══ Data provided ══

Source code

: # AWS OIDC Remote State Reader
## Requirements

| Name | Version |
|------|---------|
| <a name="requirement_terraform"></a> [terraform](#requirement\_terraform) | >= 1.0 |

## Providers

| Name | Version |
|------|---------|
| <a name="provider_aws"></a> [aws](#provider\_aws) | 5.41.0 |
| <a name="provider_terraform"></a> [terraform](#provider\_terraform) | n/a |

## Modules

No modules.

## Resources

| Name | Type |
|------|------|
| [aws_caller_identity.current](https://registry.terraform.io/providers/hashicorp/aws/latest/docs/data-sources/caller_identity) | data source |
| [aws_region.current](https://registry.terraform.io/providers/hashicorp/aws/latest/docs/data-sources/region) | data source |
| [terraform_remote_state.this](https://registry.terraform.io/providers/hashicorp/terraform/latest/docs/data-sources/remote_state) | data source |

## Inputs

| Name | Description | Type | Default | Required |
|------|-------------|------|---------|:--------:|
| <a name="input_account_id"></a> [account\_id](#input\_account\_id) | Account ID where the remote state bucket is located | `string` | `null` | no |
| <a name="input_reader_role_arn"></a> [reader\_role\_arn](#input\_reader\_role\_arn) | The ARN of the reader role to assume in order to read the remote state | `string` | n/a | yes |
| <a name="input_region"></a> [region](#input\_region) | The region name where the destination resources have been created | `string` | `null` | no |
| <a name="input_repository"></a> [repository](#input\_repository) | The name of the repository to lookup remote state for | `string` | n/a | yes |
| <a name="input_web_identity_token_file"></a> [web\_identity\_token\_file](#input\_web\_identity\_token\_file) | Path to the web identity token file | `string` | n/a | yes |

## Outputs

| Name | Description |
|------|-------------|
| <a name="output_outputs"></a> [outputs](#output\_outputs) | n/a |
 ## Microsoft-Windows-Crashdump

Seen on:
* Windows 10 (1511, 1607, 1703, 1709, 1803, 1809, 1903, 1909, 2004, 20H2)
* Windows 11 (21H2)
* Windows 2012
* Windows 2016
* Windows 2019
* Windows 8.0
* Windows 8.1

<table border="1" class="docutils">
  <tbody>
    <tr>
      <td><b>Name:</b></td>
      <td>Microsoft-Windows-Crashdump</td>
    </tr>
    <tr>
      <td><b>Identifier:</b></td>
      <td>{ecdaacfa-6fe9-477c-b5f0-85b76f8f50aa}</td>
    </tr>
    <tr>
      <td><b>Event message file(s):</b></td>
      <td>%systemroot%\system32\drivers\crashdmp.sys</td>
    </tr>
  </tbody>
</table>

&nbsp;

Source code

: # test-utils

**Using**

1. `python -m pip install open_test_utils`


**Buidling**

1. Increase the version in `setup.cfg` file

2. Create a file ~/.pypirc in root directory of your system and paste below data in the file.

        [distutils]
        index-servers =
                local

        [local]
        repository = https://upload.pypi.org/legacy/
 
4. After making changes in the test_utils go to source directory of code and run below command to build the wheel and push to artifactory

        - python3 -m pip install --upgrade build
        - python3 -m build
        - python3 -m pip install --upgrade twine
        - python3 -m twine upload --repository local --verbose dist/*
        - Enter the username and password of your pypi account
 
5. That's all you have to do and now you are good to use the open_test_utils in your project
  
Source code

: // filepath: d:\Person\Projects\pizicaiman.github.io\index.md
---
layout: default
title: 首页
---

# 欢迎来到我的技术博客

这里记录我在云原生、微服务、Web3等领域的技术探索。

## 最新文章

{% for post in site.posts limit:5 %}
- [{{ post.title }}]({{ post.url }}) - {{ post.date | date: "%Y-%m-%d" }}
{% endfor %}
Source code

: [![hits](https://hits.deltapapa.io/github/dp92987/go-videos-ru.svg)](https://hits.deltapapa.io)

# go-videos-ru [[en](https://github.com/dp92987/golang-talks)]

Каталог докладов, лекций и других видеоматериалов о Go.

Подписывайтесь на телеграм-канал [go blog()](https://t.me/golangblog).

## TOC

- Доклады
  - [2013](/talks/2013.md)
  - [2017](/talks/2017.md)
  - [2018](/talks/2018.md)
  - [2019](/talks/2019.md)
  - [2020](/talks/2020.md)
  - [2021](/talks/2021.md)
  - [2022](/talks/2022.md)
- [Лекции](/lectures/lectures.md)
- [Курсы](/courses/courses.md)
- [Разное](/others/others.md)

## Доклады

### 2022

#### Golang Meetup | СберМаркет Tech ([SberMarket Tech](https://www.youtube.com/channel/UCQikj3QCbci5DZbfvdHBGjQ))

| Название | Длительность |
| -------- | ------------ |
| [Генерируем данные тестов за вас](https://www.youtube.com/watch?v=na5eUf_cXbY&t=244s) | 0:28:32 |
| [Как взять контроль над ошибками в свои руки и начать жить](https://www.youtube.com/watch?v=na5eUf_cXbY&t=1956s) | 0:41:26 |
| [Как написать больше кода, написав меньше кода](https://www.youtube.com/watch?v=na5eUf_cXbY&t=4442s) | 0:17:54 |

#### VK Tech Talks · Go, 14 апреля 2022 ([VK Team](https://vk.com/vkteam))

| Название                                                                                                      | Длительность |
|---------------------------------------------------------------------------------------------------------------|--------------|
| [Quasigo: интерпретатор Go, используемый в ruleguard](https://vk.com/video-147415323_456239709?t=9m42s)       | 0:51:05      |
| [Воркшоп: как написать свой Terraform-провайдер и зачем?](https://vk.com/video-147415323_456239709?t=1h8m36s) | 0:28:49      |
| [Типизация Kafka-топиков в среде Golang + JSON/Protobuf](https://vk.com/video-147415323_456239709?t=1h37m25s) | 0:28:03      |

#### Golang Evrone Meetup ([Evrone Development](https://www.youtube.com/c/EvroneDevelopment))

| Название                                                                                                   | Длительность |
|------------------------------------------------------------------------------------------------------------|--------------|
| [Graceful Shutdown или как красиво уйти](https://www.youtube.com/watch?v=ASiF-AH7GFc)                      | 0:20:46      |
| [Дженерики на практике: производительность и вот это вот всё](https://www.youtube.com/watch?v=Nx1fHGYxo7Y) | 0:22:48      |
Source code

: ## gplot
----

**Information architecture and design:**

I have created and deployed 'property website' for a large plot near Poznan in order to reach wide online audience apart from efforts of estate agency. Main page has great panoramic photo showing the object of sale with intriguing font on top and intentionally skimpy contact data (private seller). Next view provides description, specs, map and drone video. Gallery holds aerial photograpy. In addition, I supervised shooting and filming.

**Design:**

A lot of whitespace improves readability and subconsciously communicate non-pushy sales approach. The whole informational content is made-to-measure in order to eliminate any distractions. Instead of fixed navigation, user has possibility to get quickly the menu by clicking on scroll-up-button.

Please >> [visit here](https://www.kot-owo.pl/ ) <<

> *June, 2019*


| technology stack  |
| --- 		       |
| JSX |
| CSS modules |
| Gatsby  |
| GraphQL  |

═══

Goal of the exercise:
Would you return each entry exactly as it reads?

Answer to this problem:
Source code

: # AWS OIDC Remote State Reader
## Requirements

| Name | Version |
|------|---------|
| <a name="requirement_terraform"></a> [terraform](#requirement\_terraform) | >= 1.0 |

## Providers

| Name | Version |
|------|---------|
| <a name="provider_aws"></a> [aws](#provider\_aws) | 5.41.0 |
| <a name="provider_terraform"></a> [terraform](#provider\_terraform) | n/a |

## Modules

No modules.

## Resources

| Name | Type |
|------|------|
| [aws_caller_identity.current](https://registry.terraform.io/providers/hashicorp/aws/latest/docs/data-sources/caller_identity) | data source |
| [aws_region.current](https://registry.terraform.io/providers/hashicorp/aws/latest/docs/data-sources/region) | data source |
| [terraform_remote_state.this](https://registry.terraform.io/providers/hashicorp/terraform/latest/docs/data-sources/remote_state) | data source |

## Inputs

| Name | Description | Type | Default | Required |
|------|-------------|------|---------|:--------:|
| <a name="input_account_id"></a> [account\_id](#input\_account\_id) | Account ID where the remote state bucket is located | `string` | `null` | no |
| <a name="input_reader_role_arn"></a> [reader\_role\_arn](#input\_reader\_role\_arn) | The ARN of the reader role to assume in order to read the remote state | `string` | n/a | yes |
| <a name="input_region"></a> [region](#input\_region) | The region name where the destination resources have been created | `string` | `null` | no |
| <a name="input_repository"></a> [repository](#input\_repository) | The name of the repository to lookup remote state for | `string` | n/a | yes |
| <a name="input_web_identity_token_file"></a> [web\_identity\_token\_file](#input\_web\_identity\_token\_file) | Path to the web identity token file | `string` | n/a | yes |

## Outputs

| Name | Description |
|------|-------------|
| <a name="output_outputs"></a> [outputs](#output\_outputs) | n/a |
 ## Microsoft-Windows-Crashdump

Seen on:
* Windows 10 (1511, 1607, 1703, 1709, 1803, 1809, 1903, 1909, 2004, 20H2)
* Windows 11 (21H2)
* Windows 2012
* Windows 2016
* Windows 2019
* Windows 8.0
* Windows 8.1

<table border="1" class="docutils">
  <tbody>
    <tr>
      <td><b>Name:</b></td>
      <td>Microsoft-Windows-Crashdump</td>
    </tr>
    <tr>
      <td><b>Identifier:</b></td>
      <td>{ecdaacfa-6fe9-477c-b5f0-85b76f8f50aa}</td>
    </tr>
    <tr>
      <td><b>Event message file(s):</b></td>
      <td>%systemroot%\system32\drivers\crashdmp.sys</td>
    </tr>
  </tbody>
</table>

&nbsp;

Source code

: # test-utils

**Using**

1. `python -m pip install open_test_utils`


**Buidling**

1. Increase the version in `setup.cfg` file

2. Create a file ~/.pypirc in root directory of your system and paste below data in the file.

        [distutils]
        index-servers =
                local

        [local]
        repository = https://upload.pypi.org/legacy/
 
4. After making changes in the test_utils go to source directory of code and run below command to build the wheel and push to artifactory

        - python3 -m pip install --upgrade build
        - python3 -m build
        - python3 -m pip install --upgrade twine
        - python3 -m twine upload --repository local --verbose dist/*
        - Enter the username and password of your pypi account
 
5. That's all you have to do and now you are good to use the open_test_utils in your project
  
Source code

: // filepath: d:\Person\Projects\pizicaiman.github.io\index.md
---
layout: default
title: 首页
---

# 欢迎来到我的技术博客

这里记录我在云原生、微服务、Web3等领域的技术探索。

## 最新文章

{% for post in site.posts limit:5 %}
- [{{ post.title }}]({{ post.url }}) - {{ post.date | date: "%Y-%m-%d" }}
{% endfor %}
Source code

: [![hits](https://hits.deltapapa.io/github/dp92987/go-videos-ru.svg)](https://hits.deltapapa.io)

# go-videos-ru [[en](https://github.com/dp92987/golang-talks)]

Каталог докладов, лекций и других видеоматериалов о Go.

Подписывайтесь на телеграм-канал [go blog()](https://t.me/golangblog).

## TOC

- Доклады
  - [2013](/talks/2013.md)
  - [2017](/talks/2017.md)
  - [2018](/talks/2018.md)
  - [2019](/talks/2019.md)
  - [2020](/talks/2020.md)
  - [2021](/talks/2021.md)
  - [2022](/talks/2022.md)
- [Лекции](/lectures/lectures.md)
- [Курсы](/courses/courses.md)
- [Разное](/others/others.md)

## Доклады

### 2022

#### Golang Meetup | СберМаркет Tech ([SberMarket Tech](https://www.youtube.com/channel/UCQikj3QCbci5DZbfvdHBGjQ))

| Название | Длительность |
| -------- | ------------ |
| [Генерируем данные тестов за вас](https://www.youtube.com/watch?v=na5eUf_cXbY&t=244s) | 0:28:32 |
| [Как взять контроль над ошибками в свои руки и начать жить](https://www.youtube.com/watch?v=na5eUf_cXbY&t=1956s) | 0:41:26 |
| [Как написать больше кода, написав меньше кода](https://www.youtube.com/watch?v=na5eUf_cXbY&t=4442s) | 0:17:54 |

#### VK Tech Talks · Go, 14 апреля 2022 ([VK Team](https://vk.com/vkteam))

| Название                                                                                                      | Длительность |
|---------------------------------------------------------------------------------------------------------------|--------------|
| [Quasigo: интерпретатор Go, используемый в ruleguard](https://vk.com/video-147415323_456239709?t=9m42s)       | 0:51:05      |
| [Воркшоп: как написать свой Terraform-провайдер и зачем?](https://vk.com/video-147415323_456239709?t=1h8m36s) | 0:28:49      |
| [Типизация Kafka-топиков в среде Golang + JSON/Protobuf](https://vk.com/video-147415323_456239709?t=1h37m25s) | 0:28:03      |

#### Golang Evrone Meetup ([Evrone Development](https://www.youtube.com/c/EvroneDevelopment))

| Название                                                                                                   | Длительность |
|------------------------------------------------------------------------------------------------------------|--------------|
| [Graceful Shutdown или как красиво уйти](https://www.youtube.com/watch?v=ASiF-AH7GFc)                      | 0:20:46      |
| [Дженерики на практике: производительность и вот это вот всё](https://www.youtube.com/watch?v=Nx1fHGYxo7Y) | 0:22:48      |
Source code

: ## gplot
----

**Information architecture and design:**

I have created and deployed 'property website' for a large plot near Poznan in order to reach wide online audience apart from efforts of estate agency. Main page has great panoramic photo showing the object of sale with intriguing font on top and intentionally skimpy contact data (private seller). Next view provides description, specs, map and drone video. Gallery holds aerial photograpy. In addition, I supervised shooting and filming.

**Design:**

A lot of whitespace improves readability and subconsciously communicate non-pushy sales approach. The whole informational content is made-to-measure in order to eliminate any distractions. Instead of fixed navigation, user has possibility to get quickly the menu by clicking on scroll-up-button.

Please >> [visit here](https://www.kot-owo.pl/ ) <<

> *June, 2019*


| technology stack  |
| --- 		       |
| JSX |
| CSS modules |
| Gatsby  |
| GraphQL  |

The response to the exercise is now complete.